The answer, in this case, is yes, holy Jesus, yes. There are snakes up in that motherfuckin’ plane, yo — fat snakes, skinny snakes, snakes with Groucho eyebrows and sporty little curled fangs. It’s the Ben-Hur of herpetology. And with a passenger list of succulent nobodies serving as in-flight snacks, Snakes on a Plane goes about its give-the-people-what-they-want mission with gleefully single-minded crassness. There’s something almost refreshingly venal about a movie with no purpose other than to meet intentions this cheesy.
Snakes on a Plane wears its B-movie shamelessness — its most winning feature and salable commodity — like the swanky pheromones the baddies use to goose their crate-load of venomous serpents into a feeding frenzy. From a dozen straight-to-video thrillers, it swipes the old setup with the dogged FBI agent (Samuel L. Jackson, practically a high concept in himself) transporting a witness in protective custody. From Irwin Allen’s TV-movie knockoffs of his money-minting disaster-movie formula, it borrows the combination of a Grand Hotel character assortment and a Budget Inn cast, stocking the coach section with types such as the Attendant Who Sure Hopes Her Last Flight Is Quiet (Julianna Margulies, in the Karen Black Airport 1975 role), the Pissy Guy You Can’t Wait To See Constricted, and Woman With Plump, Juicy Baby.

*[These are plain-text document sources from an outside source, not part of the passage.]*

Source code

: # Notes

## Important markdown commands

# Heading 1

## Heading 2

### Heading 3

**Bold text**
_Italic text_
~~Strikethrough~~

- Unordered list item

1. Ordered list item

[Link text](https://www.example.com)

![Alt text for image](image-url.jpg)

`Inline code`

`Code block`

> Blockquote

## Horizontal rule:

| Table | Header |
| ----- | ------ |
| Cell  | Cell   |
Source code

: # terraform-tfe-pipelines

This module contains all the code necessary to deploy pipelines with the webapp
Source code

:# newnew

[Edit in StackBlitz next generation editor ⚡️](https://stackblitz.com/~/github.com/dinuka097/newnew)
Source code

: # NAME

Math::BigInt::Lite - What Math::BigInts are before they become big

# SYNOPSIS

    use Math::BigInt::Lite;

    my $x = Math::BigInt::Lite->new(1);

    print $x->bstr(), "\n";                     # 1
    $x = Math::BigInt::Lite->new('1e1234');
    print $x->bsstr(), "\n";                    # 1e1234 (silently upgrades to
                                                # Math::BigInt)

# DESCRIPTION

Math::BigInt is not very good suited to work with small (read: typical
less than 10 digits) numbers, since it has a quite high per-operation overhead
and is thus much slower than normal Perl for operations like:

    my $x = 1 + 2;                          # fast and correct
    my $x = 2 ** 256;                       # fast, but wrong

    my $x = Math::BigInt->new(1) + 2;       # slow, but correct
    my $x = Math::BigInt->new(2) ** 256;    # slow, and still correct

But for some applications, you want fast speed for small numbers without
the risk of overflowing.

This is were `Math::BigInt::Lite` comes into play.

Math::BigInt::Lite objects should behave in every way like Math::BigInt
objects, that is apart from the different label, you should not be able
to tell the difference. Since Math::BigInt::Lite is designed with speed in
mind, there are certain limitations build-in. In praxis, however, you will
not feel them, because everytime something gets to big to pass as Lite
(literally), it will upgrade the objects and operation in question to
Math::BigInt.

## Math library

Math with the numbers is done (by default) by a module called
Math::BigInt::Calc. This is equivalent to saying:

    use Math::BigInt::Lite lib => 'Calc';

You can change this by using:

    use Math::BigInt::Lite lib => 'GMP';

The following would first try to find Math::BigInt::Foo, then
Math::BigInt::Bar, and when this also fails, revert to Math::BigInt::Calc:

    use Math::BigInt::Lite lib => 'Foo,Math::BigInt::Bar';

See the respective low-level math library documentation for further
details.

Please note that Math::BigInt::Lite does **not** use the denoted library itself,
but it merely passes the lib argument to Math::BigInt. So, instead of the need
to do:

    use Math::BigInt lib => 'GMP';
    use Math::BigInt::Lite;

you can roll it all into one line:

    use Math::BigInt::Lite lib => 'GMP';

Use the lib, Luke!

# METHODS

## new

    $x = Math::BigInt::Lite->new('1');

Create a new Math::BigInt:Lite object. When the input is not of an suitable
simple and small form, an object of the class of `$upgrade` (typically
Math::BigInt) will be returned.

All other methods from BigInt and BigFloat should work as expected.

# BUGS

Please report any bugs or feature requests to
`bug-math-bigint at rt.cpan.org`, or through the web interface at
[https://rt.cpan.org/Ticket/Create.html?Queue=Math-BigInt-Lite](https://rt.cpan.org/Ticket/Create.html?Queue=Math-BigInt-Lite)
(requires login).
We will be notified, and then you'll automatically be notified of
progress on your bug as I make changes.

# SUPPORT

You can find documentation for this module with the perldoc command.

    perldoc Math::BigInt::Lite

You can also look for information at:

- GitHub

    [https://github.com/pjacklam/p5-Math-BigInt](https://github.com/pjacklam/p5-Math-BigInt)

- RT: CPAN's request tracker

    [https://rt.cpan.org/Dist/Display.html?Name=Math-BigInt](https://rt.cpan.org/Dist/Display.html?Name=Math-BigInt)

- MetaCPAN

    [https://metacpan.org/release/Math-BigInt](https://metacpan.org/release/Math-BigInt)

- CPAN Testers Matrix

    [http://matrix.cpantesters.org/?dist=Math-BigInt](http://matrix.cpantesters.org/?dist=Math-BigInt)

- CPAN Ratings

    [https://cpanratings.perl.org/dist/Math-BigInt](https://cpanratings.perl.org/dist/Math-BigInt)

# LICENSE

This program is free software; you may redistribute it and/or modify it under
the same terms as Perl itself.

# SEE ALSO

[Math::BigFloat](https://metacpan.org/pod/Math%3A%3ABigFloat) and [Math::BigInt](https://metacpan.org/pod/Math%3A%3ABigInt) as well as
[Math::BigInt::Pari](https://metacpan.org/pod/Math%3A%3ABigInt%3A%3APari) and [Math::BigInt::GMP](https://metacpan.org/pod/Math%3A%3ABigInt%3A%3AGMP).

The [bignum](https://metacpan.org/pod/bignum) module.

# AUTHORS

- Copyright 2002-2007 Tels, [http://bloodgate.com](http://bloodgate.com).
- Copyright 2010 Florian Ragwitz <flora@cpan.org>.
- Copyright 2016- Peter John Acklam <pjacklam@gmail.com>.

A filmmaker with a sense of embarrassment might try to downplay the obviousness of these stock characters and their Fisher-Price exposition. Not so director David R. Ellis, a veteran second-unit man who showed mad genre-movie skillz with Final Destination 2 and Cellular. Ellis emphasizes their phoniness to the point of absurdity, draping the travelers in ridiculous leis and turning them into a frequent flyer’s worst nightmare of sneezy, wheezy, sleazy humanity. (As in the recent Red Eye and Flightplan, mass transit is a Sartrean hell of other people.) When the snakes finally show up — part of a showboating Asian American gangster’s far-fetched assassination plot — they run amok among these stereotypes like the film-shredding gargoyles in Joe Dante’s Gremlins sequel. All but winking at the camera, they gouge eyes, barge in on the Mile High Club, and give zipper-clenching new meaning to the term “trouser snake.”

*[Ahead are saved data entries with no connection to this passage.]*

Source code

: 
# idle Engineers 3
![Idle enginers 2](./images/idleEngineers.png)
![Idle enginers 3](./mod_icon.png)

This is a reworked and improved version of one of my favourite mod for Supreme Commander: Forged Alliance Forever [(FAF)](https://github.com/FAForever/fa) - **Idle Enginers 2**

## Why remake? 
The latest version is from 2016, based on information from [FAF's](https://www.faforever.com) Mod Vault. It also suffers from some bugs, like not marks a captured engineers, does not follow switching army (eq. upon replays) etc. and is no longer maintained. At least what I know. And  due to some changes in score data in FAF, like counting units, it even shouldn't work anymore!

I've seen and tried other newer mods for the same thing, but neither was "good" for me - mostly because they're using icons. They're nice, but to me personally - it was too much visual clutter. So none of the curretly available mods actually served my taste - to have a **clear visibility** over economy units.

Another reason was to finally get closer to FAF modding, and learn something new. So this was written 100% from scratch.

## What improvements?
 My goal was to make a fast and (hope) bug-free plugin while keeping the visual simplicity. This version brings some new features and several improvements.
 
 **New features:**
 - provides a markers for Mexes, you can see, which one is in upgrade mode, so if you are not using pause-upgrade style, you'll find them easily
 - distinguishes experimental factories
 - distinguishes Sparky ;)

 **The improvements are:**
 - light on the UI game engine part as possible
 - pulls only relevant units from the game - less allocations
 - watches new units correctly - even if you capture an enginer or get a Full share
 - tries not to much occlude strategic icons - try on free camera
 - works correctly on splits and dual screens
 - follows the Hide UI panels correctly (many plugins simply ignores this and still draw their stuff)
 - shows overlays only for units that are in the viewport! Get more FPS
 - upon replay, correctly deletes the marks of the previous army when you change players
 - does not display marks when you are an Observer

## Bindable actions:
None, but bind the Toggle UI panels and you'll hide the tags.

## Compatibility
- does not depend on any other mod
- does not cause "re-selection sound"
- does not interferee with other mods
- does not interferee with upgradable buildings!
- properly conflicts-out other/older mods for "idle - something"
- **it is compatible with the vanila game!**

And yet for a movie that trades explicitly on its audience’s phobias of snakes and tight spaces, Snakes on a Plane does surprisingly little with either fear. The snake attacks are staged with splattery verve and sick humor, but the many CG wrigglers look silly instead of scar, and there are so many of the damned things that none develops any real presence or villainy. The set is one of those multilevel enormojets with a plush upstairs lounge — a setting, in the no-frills Southwest era, as far removed from most people’s experience of flying as zeppelin travel. It’s rarely confining enough to bring out the creepy-crawly effectiveness of the premise: the threat of reaching into an overhead compartment and finding snakeskin that isn’t a jacket.
Seen with a big, unruly audience laughing in disbelief at its own willingness to get on board, the movie is a lot of fun. In the end, though, Snakes on a Plane seems destined to be better remembered as a Web phenomenon than as a movie. Ellis has undeniable flair as a craftsman of big, chaotic set pieces, and he creates a distinctive tone that’s close to poker-faced parody: let it not be said that he hasn’t delivered exactly the movie promised by the title. But people used to go to genre movies to get what they didn’t expect. Snakes on a Plane, for better or worse, is essentially a movie on demand. Like the flailing airline industry, it gives you the ride you paid for, and nothing extra.